Analysis of expert estimates COVID-19 deaths in the USA
It’s time for the USA to get very serious about the threat that COVID-19 poses to the country.
Fivethirtyeight recently reported on a survey of experts who were asked several questions on 16-17 March. Among those questions (paraphrased):
- How many cases of COVID-19 do you expect will be reported in the US by March 23, 2020? (a week from the survey date)
- How many Americans will die of COVID-19 in 2020?
It is now after March 23. The methodology I will follow below is to use the error in the answer to the first question as an estimate of the error in the answer to the second question. Now, this approach is far from perfect. There are plenty of reasons that the error in the estimate of the number of cases might not be correlated with the error in the death estimates. But I want to call attention to the threat this poses.
Here are the headline numbers:
- One would hope that actual results would be around the 50th percentile of expert estimates. The would mean that half of experts guessed too high, and half guessed too low. In this case, it was at the 98th percentile (far above the typical expert prediction). That means that only 2 out of 100 experts would have expected we’d face the actual number of cases or more.
- Extrapolating that to number of COVID-19 deaths in the USA in 2020, that would imply that around 2.3 million Americans will die from this. But that’s based on assuming these experts are equally wrong about this number. And there is still plenty we can do to reduce the number of deaths. Strict adherence to physical distancing is one of the best things you can do to help accomplish that.
Let me be very clear that I do not in any way mean any sort of attack or disrespect to the experts who participated in that survey. Indeed, I recommend reading the Fivethirtyeight article, which eloquently explains that even experts are dealing with a great deal of uncertainty and working with imperfect information. I have nothing but respect and appreciation for these experts, who are kind enough to share their informed opinions with us at a time when we’re all pretty concerned.
Details on the approach: The idea here is to turn the expert predictions into a cumulative probability distribution, as shown here:
Let me explain how to read that chart. The x-axis gives the number of COVID-19 cases predicted for March 23. The y-value at a given x-value gives the fraction of experts who expected fewer cases than that. For example, 15000 cases corresponds to a cumulative probability of around 0.75. That means that 75% of experts thought we’d have fewer that 15000 cases in the US; only 25% of experts thought we’d have more.
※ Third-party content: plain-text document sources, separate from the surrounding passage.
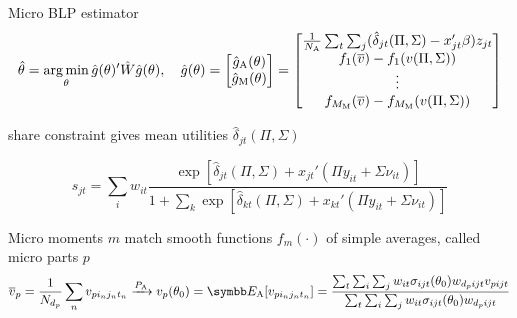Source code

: \documentclass[aspectratio=169,10pt]{beamer}
\begin{document}
\begin{frame}[label=estimator]{Micro BLP estimator}
    \vspace{-0.5em}
    \begin{equation*}
        \hat{\theta} = \argmin_\theta \hat{g}(\theta)'\hat{W}\hat{g}(\theta), \quad \hat{g}(\theta) =
        \begin{bmatrix}
            \hat{g}_\mathrm{A}(\theta) \\
            \hat{g}_\mathrm{M}(\theta)
        \end{bmatrix}
        =
        \begin{bmatrix}
            \frac{1}{N_\mathrm{A}} \sum_t \sum_j (\hat{\delta}_{jt}(\Pi, \Sigma) - x_{jt}'\beta) z_{jt} \\
            f_1(\overline{v}) - f_1(v(\Pi, \Sigma)) \\
            \vdots \\
            f_{M_\mathrm{M}}(\overline{v}) - f_{M_\mathrm{M}}(v(\Pi, \Sigma))
        \end{bmatrix}
    \end{equation*}
    \begin{wideitemize}
        \item {} share constraint gives mean utilities $\hat{\delta}_{jt}(\Pi, \Sigma)$
    \end{wideitemize}
    \begin{equation*}
        s_{jt} = \sum_i w_{it}  \frac{\exp[\hat{\delta}_{jt}(\Pi, \Sigma) + x_{jt}'(\Pi y_{it} + \Sigma \nu_{it})]}{1 + \sum_k \exp[\hat{\delta}_{kt}(\Pi, \Sigma) + x_{kt}'(\Pi y_{it} + \Sigma \nu_{it})]}
    \end{equation*}
    \begin{wideitemize}
        \item Micro moments $m$ match smooth functions $f_m(\cdot)$ of simple averages, called micro parts $p$
        \begin{equation*}
            \overline{v}_p = \frac{1}{N_{d_p}} \sum_n v_{pi_nj_nt_n} \xrightarrow{P_\mathrm{A}} v_p(\theta_0) = \E_\mathrm{A}[v_{pi_nj_nt_n}] = \frac{\sum_t \sum_i \sum_j w_{it} \sigma_{ijt}(\theta_0) w_{d_pijt} v_{pijt}}{\sum_t \sum_i \sum_j w_{it} \sigma_{ijt}(\theta_0) w_{d_pijt}}
        \end{equation*}
    \end{wideitemize}
\end{frame}



\end{document}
The actual number of cases (42164 on 23 March) corresponds to a value of over 0.98. This means that over 98% of experts thought we’d see fewer cases than we actually did, and fewer than 2% that we’d see this many or more.
Now we’ll make a similar plot for the expert estimates of how many American deaths will be due to COVID-19 during 2020.
This plot is just like the previous one. The number of deaths is along the x-axis, and the y-axis represents the fraction of experts who predict fewer deaths than that number. The “average” expert (cumulative probability of 0.5) predicts about 200,000 US deaths, as the Fivethirtyeight article said.
The red dashed line marks the percentile for the error in estimates of confirmed cases. It intersects the expert predictions at around 2.3 million deaths. I caution against taking this as a serious predictor of the number of deaths the US will face, but I believe this does suggest that the situation should be taken very seriously.
A few more details: This all falls in the tails of the distributions, so the important question is how I constructed those tails. I assumed an exponential tail. The parameters were fixed by matching the probability density at the edge of the uppermost bin and by normalization. All details of this procedure, including the source code to reproduce it, are available in the expert_reanalysis
directory at: https://github.com/dwhswenson/covid19-data-science
Caveats: As stated previously, there’s no specific reason to assume that the error in death estimates is correlated to the error in estimated cases. Furthermore, because the experts so strongly underestimated the number of cases, the death estimates come from extrapolating from the tails of distributions, which means that the numbers are extremely sensitive. If the values were around 95th percentile instead of 98th, that would shift the number of deaths by over half a million.